The rejection of pluralism by authoritarian leaders and armed groups during 2023 produced repression, violence, and a steep decline in overall freedom. This year, voters around the world will be asked to embrace democracy despite the countervailing forces of division and exclusion. The results of these elections will shape the international environment for years to come.

SOUTH AFRICA

Citizens of South Africa, once a beacon of democratic hope, will go to the polls this summer. The African National Congress (ANC) has governed without interruption since 1994 but now faces serious challenges, including rising violent crime, xenophobia, high youth unemployment, and insufficient accountability for corruption. Thirty years after antiapartheid leader Nelson Mandela came to power, 70 percent of South Africans are dissatisfied with the way that democracy is working, according to the survey group Afrobarometer.

INDIA

India’s elections will take place within a media landscape characterized by increasing legal attacks on critical journalists and outlets, the spread of internet troll farms, and the use of sophisticated spyware against reporters, civic activists, and opposition politicians. During the campaign, potential voters may receive bigoted information from Prime Minister Narendra Modi’s Bharatiya Janata Party through social media, which could further inflame already destructive ethnic and religious hatreds.

UNITED STATES

In the United States, harassment and intimidation of federal, state, and local politicians, election administrators, and judges pose a serious challenge to the conduct of November’s presidential election. Threats of violence can have far-reaching, harmful effects, potentially undermining compliance with election rules or deterring participation entirely. Actual violence related to political disputes can and has cost people their lives. Still haunted by the January 2021 attack on the Capitol and related court cases, Americans are heading into a decisive election starkly divided, with some questioning the very utility of fundamental democratic institutions.
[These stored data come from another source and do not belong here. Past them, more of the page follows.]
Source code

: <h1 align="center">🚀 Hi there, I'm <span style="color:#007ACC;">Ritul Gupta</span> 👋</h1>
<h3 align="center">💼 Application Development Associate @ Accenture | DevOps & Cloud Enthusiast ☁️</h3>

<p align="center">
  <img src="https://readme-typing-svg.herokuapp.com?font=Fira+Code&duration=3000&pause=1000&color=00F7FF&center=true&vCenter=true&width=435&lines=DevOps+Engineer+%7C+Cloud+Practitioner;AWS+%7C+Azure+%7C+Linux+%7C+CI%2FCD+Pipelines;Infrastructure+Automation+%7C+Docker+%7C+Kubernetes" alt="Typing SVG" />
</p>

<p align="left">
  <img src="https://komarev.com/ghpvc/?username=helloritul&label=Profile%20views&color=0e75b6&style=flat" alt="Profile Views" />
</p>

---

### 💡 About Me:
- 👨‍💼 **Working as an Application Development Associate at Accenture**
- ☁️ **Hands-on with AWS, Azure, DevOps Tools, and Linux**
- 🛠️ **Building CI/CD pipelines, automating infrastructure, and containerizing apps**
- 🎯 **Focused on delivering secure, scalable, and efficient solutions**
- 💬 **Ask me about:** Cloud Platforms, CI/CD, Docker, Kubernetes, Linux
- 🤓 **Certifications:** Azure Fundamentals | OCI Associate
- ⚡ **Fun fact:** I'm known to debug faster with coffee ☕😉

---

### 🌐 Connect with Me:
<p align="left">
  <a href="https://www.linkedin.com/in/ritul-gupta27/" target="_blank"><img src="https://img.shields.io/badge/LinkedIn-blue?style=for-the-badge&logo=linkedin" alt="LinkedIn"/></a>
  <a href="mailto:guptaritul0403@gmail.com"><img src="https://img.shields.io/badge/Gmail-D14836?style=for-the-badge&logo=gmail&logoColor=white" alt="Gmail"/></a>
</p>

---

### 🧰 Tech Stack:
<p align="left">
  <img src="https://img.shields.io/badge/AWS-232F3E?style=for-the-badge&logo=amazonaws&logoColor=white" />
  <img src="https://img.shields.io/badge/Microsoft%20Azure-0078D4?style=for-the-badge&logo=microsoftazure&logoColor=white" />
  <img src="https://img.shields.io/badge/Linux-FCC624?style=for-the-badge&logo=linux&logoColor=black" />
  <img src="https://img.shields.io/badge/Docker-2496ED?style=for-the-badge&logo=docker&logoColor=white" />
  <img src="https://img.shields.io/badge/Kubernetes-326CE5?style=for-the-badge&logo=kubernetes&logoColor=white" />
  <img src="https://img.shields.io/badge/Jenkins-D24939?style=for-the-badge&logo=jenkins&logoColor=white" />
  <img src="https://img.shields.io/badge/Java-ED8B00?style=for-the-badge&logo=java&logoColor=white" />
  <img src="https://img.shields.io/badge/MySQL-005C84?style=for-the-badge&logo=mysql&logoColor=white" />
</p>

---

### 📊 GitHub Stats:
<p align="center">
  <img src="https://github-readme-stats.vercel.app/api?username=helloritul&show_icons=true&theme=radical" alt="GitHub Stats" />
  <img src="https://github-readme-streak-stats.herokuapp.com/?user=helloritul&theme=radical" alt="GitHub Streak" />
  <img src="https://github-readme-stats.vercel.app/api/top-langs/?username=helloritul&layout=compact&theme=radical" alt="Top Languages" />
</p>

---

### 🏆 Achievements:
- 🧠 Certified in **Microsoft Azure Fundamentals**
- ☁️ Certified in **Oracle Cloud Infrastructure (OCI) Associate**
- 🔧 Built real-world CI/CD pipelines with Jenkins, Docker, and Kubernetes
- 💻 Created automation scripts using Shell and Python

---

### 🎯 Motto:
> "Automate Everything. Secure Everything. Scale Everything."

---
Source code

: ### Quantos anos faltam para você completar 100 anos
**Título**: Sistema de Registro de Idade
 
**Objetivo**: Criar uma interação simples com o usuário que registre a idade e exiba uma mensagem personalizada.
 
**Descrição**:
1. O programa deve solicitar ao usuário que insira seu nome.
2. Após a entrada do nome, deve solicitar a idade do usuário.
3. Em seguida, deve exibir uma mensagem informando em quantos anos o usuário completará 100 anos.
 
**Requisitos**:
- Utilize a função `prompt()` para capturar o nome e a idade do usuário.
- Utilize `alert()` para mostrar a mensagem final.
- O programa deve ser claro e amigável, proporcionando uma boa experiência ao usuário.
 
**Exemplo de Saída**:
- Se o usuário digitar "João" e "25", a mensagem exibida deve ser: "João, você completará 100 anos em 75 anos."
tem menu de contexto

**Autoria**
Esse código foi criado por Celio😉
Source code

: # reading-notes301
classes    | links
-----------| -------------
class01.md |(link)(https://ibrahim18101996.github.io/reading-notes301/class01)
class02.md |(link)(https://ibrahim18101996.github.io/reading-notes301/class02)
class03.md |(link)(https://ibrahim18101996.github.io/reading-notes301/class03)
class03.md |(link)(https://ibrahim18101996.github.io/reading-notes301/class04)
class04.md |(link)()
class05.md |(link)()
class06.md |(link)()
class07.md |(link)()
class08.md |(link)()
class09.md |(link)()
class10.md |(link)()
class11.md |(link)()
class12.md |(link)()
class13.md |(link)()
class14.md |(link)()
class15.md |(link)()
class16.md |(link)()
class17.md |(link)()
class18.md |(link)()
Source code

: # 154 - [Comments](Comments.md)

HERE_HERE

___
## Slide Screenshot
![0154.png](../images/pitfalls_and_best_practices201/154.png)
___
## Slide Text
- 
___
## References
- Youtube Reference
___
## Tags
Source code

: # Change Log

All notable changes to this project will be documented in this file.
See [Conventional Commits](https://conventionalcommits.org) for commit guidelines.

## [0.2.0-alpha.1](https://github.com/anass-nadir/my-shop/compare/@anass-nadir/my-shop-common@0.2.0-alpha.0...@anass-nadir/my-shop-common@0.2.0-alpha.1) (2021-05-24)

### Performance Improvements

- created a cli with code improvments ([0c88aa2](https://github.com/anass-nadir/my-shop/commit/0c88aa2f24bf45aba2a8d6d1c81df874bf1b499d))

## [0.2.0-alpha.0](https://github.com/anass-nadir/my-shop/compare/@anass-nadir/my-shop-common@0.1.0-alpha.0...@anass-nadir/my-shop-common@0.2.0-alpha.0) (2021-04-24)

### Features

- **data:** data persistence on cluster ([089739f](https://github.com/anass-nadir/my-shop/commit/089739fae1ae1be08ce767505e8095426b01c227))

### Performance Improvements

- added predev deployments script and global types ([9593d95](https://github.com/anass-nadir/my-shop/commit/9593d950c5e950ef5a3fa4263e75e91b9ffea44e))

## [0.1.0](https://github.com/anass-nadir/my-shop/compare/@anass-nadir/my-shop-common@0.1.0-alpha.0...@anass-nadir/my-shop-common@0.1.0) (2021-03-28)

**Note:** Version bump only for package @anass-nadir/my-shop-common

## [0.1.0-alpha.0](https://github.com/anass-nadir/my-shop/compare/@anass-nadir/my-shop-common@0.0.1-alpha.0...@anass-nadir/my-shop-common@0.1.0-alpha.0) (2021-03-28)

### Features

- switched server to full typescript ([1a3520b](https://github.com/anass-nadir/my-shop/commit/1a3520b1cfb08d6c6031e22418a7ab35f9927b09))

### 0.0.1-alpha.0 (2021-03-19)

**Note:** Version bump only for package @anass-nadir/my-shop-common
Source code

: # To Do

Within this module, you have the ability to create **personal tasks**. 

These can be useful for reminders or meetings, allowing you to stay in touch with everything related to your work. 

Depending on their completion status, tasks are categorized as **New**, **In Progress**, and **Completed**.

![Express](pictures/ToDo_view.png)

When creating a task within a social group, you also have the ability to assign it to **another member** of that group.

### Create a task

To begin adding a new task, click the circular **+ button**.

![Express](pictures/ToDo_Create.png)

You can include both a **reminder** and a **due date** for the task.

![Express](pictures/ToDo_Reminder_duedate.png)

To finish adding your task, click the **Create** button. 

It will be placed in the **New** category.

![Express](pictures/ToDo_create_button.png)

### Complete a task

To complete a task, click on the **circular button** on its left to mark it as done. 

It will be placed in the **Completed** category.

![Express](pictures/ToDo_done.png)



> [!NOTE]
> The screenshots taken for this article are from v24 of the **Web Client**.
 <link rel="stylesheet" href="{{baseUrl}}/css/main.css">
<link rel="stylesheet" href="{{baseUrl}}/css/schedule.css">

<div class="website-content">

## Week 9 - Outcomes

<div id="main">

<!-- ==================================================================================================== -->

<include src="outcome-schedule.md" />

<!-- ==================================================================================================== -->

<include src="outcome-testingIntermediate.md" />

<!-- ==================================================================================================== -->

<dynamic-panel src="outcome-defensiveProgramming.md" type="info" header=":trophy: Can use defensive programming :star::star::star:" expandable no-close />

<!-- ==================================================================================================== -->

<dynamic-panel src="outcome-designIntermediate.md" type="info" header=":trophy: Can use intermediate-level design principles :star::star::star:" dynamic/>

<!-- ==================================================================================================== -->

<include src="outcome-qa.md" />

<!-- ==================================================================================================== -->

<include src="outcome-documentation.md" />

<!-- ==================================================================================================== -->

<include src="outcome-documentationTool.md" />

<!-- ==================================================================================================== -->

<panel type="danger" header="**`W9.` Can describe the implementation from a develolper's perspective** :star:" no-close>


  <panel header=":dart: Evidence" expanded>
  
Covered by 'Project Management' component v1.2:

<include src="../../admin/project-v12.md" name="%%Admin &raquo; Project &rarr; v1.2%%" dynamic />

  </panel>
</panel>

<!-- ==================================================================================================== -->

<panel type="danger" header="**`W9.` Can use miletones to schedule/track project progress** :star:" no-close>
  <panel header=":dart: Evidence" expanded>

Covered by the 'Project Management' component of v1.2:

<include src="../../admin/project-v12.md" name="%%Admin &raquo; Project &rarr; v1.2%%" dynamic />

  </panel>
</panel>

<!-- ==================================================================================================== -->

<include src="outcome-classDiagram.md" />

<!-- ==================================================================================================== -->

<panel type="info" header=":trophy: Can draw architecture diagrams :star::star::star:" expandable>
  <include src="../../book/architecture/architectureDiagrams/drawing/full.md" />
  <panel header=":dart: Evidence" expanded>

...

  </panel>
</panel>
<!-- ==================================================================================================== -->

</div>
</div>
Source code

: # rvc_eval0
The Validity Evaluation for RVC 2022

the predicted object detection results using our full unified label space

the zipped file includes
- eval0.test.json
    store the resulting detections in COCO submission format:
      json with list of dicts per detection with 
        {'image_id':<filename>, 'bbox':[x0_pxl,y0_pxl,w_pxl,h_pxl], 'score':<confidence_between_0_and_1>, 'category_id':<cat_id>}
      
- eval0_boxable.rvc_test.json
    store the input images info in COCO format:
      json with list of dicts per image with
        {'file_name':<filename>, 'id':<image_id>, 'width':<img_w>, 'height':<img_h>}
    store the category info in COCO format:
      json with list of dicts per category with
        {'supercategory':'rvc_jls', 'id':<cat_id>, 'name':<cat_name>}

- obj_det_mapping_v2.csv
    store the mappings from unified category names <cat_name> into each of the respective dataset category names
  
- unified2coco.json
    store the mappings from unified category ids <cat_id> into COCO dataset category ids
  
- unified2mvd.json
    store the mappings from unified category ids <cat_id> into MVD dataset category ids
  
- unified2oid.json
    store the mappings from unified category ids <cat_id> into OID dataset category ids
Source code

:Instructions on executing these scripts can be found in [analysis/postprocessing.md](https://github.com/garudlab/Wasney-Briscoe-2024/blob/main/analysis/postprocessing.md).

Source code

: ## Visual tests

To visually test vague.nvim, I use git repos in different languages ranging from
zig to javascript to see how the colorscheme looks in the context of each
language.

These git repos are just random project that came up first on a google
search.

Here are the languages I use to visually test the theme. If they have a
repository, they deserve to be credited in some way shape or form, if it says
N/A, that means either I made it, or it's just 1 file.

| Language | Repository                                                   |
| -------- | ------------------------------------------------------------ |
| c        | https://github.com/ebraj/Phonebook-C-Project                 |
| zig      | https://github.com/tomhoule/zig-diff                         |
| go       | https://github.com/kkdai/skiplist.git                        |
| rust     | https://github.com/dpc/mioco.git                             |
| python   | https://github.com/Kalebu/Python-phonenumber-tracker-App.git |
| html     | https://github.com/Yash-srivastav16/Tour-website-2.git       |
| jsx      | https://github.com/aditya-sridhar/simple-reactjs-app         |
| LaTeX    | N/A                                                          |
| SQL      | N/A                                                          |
The conduct of national elections in South Africa, India, and the United States, three of the most influential democracies in the world, will have ripple effects across the globe, with implications for international trade, interstate relations, and movements for freedom in authoritarian settings. But other electoral contests will also have important consequences.

EUROPEAN UNION

In June, elections for the European Parliament will be held in 27 member states, and the new legislators will elect the president of the European Commission. The current president, Ursula von der Leyen, has been an important supporter of Ukraine’s efforts to repel Moscow’s full-scale invasion.

 

The United Kingdom is likely to hold its first general elections since the completion of Brexit, its departure from the European Union in 2020. Both the EU and the UK continue to grapple with the issue of migration and have increasingly sought deals with authoritarian leaders that are meant to prevent the irregular entry of migrants and asylum seekers.

Two autocrats at the center of such deals, Tunisian president Kaïs Saied and Rwandan president Paul Kagame, will themselves seek new terms in deeply flawed contests set to take place in 2024.

All this voting will proceed in a global context that has become increasingly hostile to the sort of respect for different political, religious, and ethnic identities that sustain a democratic society. Over the past decade or more, many democracies have shirked their responsibility as stewards of the international system, failing to condemn coups, work for the peaceful resolution of destabilizing conflicts, and prevent abject repression in places like Afghanistan, China, Iran, and Russia from growing ever worse. In some countries, elections have elevated illiberal leaders who dismantle democratic institutions from within. Amid isolationist and discriminatory rhetoric, democratic governments and citizens may be tempted to wall themselves off from these challenges.

But free people and free nations are stronger together, and easier prey for authoritarians on their own. It is only by upholding inclusive principles at home, supporting those on the front lines of the struggle abroad, and building robust international partnerships based on shared values that democracies can reverse the global decline in freedom.

Flawed elections and armed conflict contributed to the 18th year of democratic decline according to the Freedom House organization. But by drawing strength from diversity, protecting dissent, and building international coalitions to support their own norms and values, democratic forces can still reverse the long decline in global freedom.